Justice Bechu Kurian Thomas accordingly set aside the trial court's order finding that the prosecution only wanted to ascertain certain details that it assumes to be of relevance in the investigation, and not initiate any action.
"If in case, during the trial, the Court is called upon to form an opinion on the electronic document, especially that relating to the change in hash value or the details of the memory card, the prosecution must be able to provide the requisite evidence. The opinion of the Examiner of the electronic record becomes a relevant fact under section 45A of the Indian Evidence Act 1872. If the Investigating Officer is not provided with an opportunity to produce before the Court such opinion, which may explain the change in the hash value or its impact, it can lead to a failure of justice. Therefore, declining to allow the request to forward the document for analysis is a manifest error and the same requires to be corrected."
However, it was clarified that the investigation should not go into a roving enquiry by pursuing matters:
"Notwithstanding the above, it needs to be observed that the investigation cannot be permitted to enter into a roving enquiry into matters which it has no authority to pursue. Access to a document after it was produced in Court cannot be a matter of investigation or relevant for investigation under any circumstances whatsoever, since only the Court can pursue that, in view of the bar in taking cognizance under section 195 of the Cr.P.C. As a means to ensure that the investigation is in consonance with the provisions of the Code, the Court can certainly sieve the requirement of analysis of the already marked document."

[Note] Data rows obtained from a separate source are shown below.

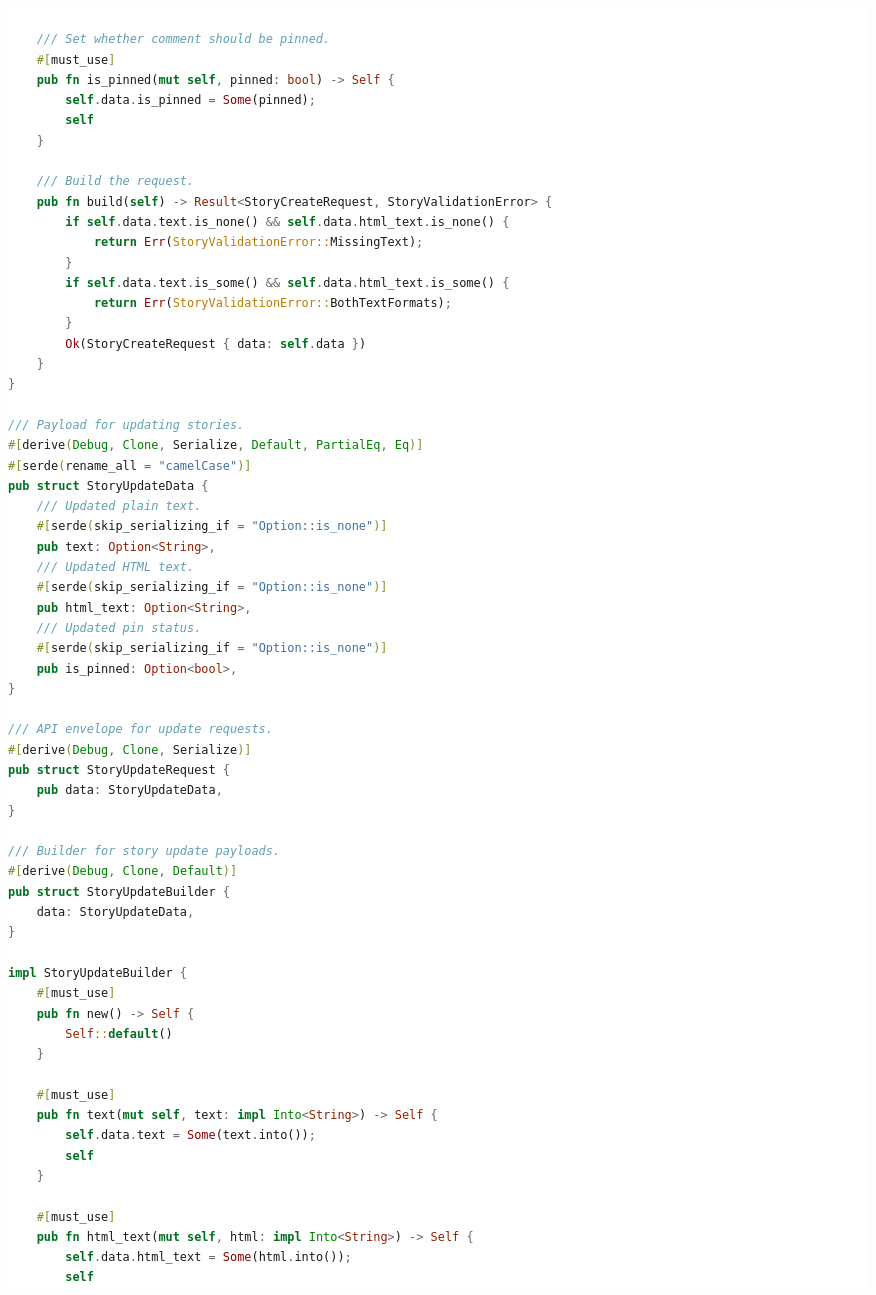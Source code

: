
 ```rust

    /// Set whether comment should be pinned.
    #[must_use]
    pub fn is_pinned(mut self, pinned: bool) -> Self {
        self.data.is_pinned = Some(pinned);
        self
    }

    /// Build the request.
    pub fn build(self) -> Result<StoryCreateRequest, StoryValidationError> {
        if self.data.text.is_none() && self.data.html_text.is_none() {
            return Err(StoryValidationError::MissingText);
        }
        if self.data.text.is_some() && self.data.html_text.is_some() {
            return Err(StoryValidationError::BothTextFormats);
        }
        Ok(StoryCreateRequest { data: self.data })
    }
}

/// Payload for updating stories.
#[derive(Debug, Clone, Serialize, Default, PartialEq, Eq)]
#[serde(rename_all = "camelCase")]
pub struct StoryUpdateData {
    /// Updated plain text.
    #[serde(skip_serializing_if = "Option::is_none")]
    pub text: Option<String>,
    /// Updated HTML text.
    #[serde(skip_serializing_if = "Option::is_none")]
    pub html_text: Option<String>,
    /// Updated pin status.
    #[serde(skip_serializing_if = "Option::is_none")]
    pub is_pinned: Option<bool>,
}

/// API envelope for update requests.
#[derive(Debug, Clone, Serialize)]
pub struct StoryUpdateRequest {
    pub data: StoryUpdateData,
}

/// Builder for story update payloads.
#[derive(Debug, Clone, Default)]
pub struct StoryUpdateBuilder {
    data: StoryUpdateData,
}

impl StoryUpdateBuilder {
    #[must_use]
    pub fn new() -> Self {
        Self::default()
    }

    #[must_use]
    pub fn text(mut self, text: impl Into<String>) -> Self {
        self.data.text = Some(text.into());
        self
    }

    #[must_use]
    pub fn html_text(mut self, html: impl Into<String>) -> Self {
        self.data.html_text = Some(html.into());
        self
```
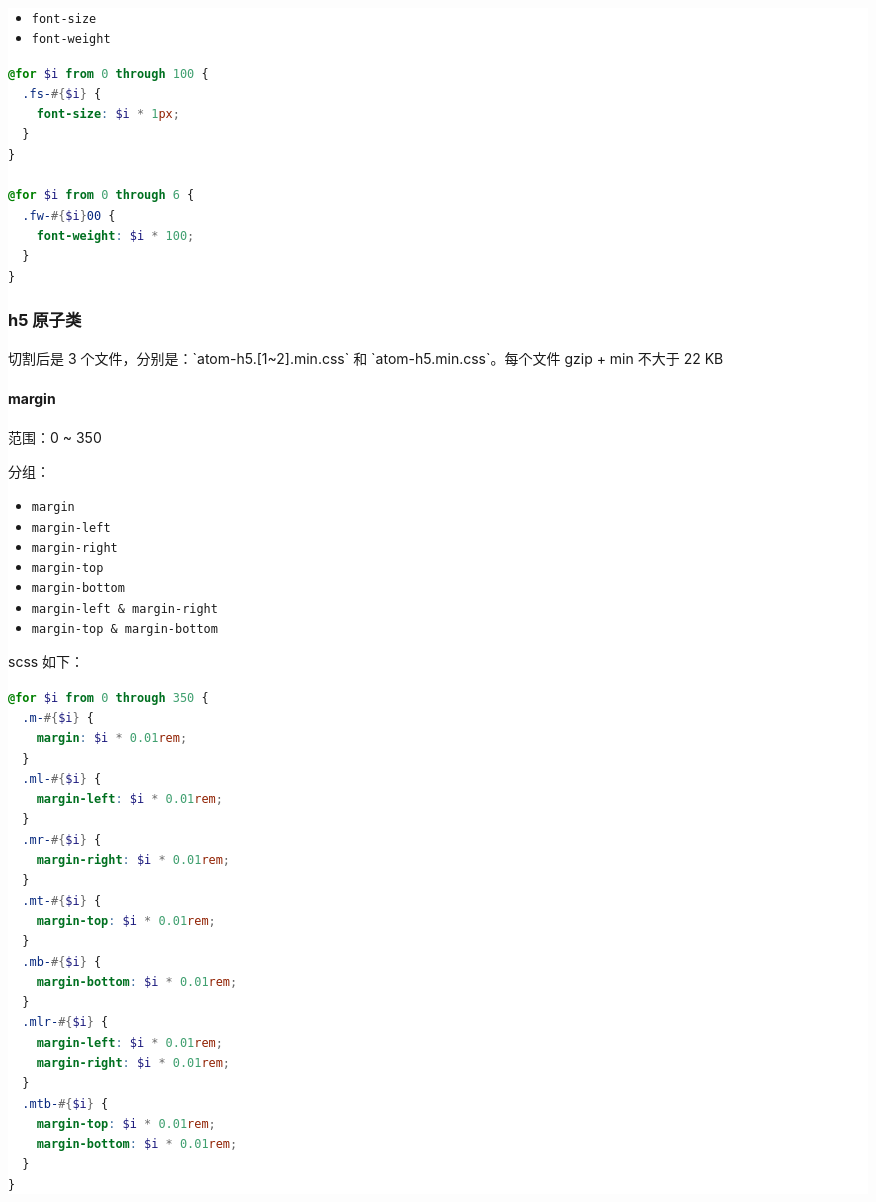 * `font-size`
* `font-weight`

```scss
@for $i from 0 through 100 {
  .fs-#{$i} {
    font-size: $i * 1px;
  }
}

@for $i from 0 through 6 {
  .fw-#{$i}00 {
    font-weight: $i * 100;
  }
}
```

### h5 原子类

<p class="tip">
切割后是 3 个文件，分别是：`atom-h5.[1~2].min.css` 和 `atom-h5.min.css`。每个文件 gzip + min 不大于 22 KB
</p>

#### margin

范围：0 ~ 350

分组：

* `margin`
* `margin-left`
* `margin-right`
* `margin-top`
* `margin-bottom`
* `margin-left & margin-right`
* `margin-top & margin-bottom`

scss 如下：

```scss
@for $i from 0 through 350 {
  .m-#{$i} {
    margin: $i * 0.01rem;
  }
  .ml-#{$i} {
    margin-left: $i * 0.01rem;
  }
  .mr-#{$i} {
    margin-right: $i * 0.01rem;
  }
  .mt-#{$i} {
    margin-top: $i * 0.01rem;
  }
  .mb-#{$i} {
    margin-bottom: $i * 0.01rem;
  }
  .mlr-#{$i} {
    margin-left: $i * 0.01rem;
    margin-right: $i * 0.01rem;
  }
  .mtb-#{$i} {
    margin-top: $i * 0.01rem;
    margin-bottom: $i * 0.01rem;
  }
}
```
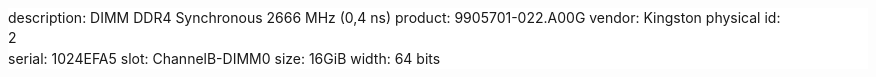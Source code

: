 <tr>

<td class="first">description:</td>

<td class="second">DIMM DDR4 Synchronous 2666 MHz (0,4 ns)</td>

</tr>

<tr>

<td class="first">product:</td>

<td class="second">9905701-022.A00G</td>

</tr>

<tr>

<td class="first">vendor:</td>

<td class="second">Kingston</td>

</tr>

<tr>

<td class="first">physical id:</td>

<td class="second">

<div class="id">2</div>

</td>

</tr>

<tr>

<td class="first">serial:</td>

<td class="second">1024EFA5</td>

</tr>

<tr>

<td class="first">slot:</td>

<td class="second">ChannelB-DIMM0</td>

</tr>

<tr>

<td class="first">size:</td>

<td class="second">16GiB</td>

</tr>

<tr>

<td class="first">width:</td>

<td class="second">64 bits</td>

Therefore, the prosecution has been directed to forward the document to the State Forensic Science Laboratory within 2 days as mandated by law. The State Forensic Science Lab has been asked to analyse the document and submit a report to the Investigating Officer with the copy to the court in a sealed cover within 7 days.
The Court also ruled that the timeline specified by the court for the prosecution to wind up the probe should be adhered to, without causing any delay in the trial of the case. The matter has been thereby remitted back to the trial court
In 2017, a popular actress was abducted and raped in a moving vehicle pursuant to a conspiracy, allegedly schemed by Dileep. Being the 8th accused in the case, he is now undergoing trial before the CBI Special Judge.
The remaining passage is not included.